╭─ AVAILABLE DATA

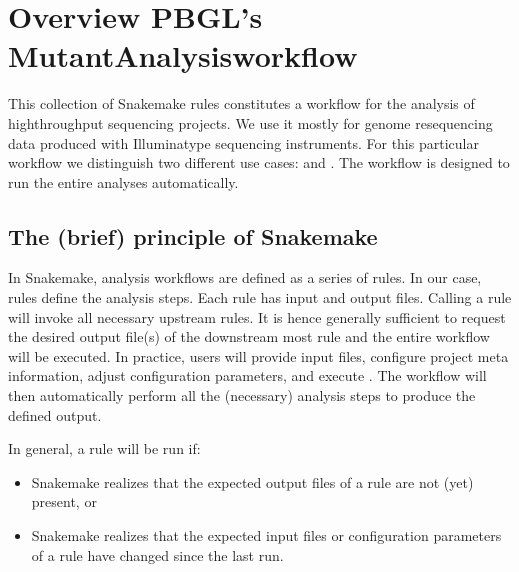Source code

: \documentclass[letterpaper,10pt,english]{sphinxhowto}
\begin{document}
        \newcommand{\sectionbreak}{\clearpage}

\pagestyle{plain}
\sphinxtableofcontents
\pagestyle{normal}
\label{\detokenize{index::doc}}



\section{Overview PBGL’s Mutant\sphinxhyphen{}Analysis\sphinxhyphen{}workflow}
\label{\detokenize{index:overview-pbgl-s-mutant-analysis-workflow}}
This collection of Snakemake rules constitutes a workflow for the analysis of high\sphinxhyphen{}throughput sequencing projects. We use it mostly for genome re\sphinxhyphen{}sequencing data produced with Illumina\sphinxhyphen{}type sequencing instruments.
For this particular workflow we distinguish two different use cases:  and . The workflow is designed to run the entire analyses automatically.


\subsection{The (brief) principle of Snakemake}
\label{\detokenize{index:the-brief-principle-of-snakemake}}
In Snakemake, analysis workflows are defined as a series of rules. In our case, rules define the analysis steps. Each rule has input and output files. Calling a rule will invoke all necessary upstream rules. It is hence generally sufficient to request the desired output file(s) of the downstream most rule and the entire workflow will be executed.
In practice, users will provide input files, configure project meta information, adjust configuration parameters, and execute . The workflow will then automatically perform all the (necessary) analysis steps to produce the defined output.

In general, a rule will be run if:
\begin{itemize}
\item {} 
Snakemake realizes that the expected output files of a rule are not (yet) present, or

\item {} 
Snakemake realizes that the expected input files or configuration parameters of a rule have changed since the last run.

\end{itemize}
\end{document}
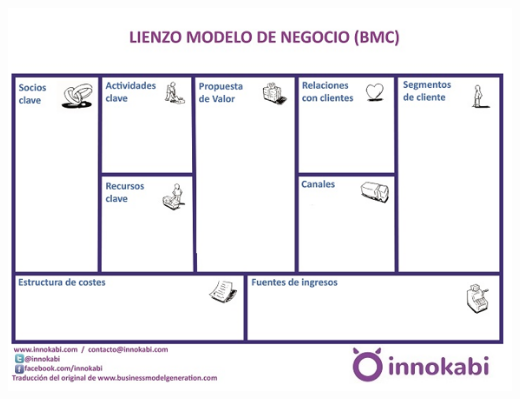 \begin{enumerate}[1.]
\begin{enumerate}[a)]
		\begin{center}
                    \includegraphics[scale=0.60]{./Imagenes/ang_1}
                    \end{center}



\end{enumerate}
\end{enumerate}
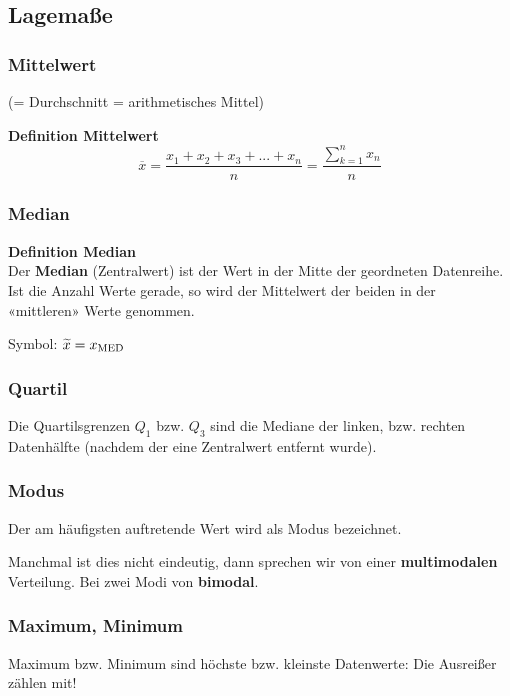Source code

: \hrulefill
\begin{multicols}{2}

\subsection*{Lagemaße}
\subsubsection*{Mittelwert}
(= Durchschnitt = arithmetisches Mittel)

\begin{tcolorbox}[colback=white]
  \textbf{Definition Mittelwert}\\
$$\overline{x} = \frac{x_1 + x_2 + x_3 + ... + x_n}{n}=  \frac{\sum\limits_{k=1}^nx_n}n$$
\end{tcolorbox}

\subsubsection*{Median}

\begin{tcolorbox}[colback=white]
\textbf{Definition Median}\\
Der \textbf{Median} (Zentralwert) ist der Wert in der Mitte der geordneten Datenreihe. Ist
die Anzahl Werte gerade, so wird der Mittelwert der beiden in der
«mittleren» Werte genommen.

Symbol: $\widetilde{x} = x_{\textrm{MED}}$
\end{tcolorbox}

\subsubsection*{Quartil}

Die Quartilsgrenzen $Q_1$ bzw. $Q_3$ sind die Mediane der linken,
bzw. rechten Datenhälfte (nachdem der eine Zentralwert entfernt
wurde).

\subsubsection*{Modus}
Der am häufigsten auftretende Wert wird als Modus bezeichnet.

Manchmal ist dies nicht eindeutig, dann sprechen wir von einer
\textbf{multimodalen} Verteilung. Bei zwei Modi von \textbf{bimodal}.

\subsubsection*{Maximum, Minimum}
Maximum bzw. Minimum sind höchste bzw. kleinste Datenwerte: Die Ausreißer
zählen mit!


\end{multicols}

╰─

- **WHAT TO WORK ON**: Match on "Minimum" and report each line of the data above that has it.

- **RESULT BELOW**:
\subsubsection*{Maximum, Minimum}
Maximum bzw. Minimum sind höchste bzw. kleinste Datenwerte: Die Ausreißer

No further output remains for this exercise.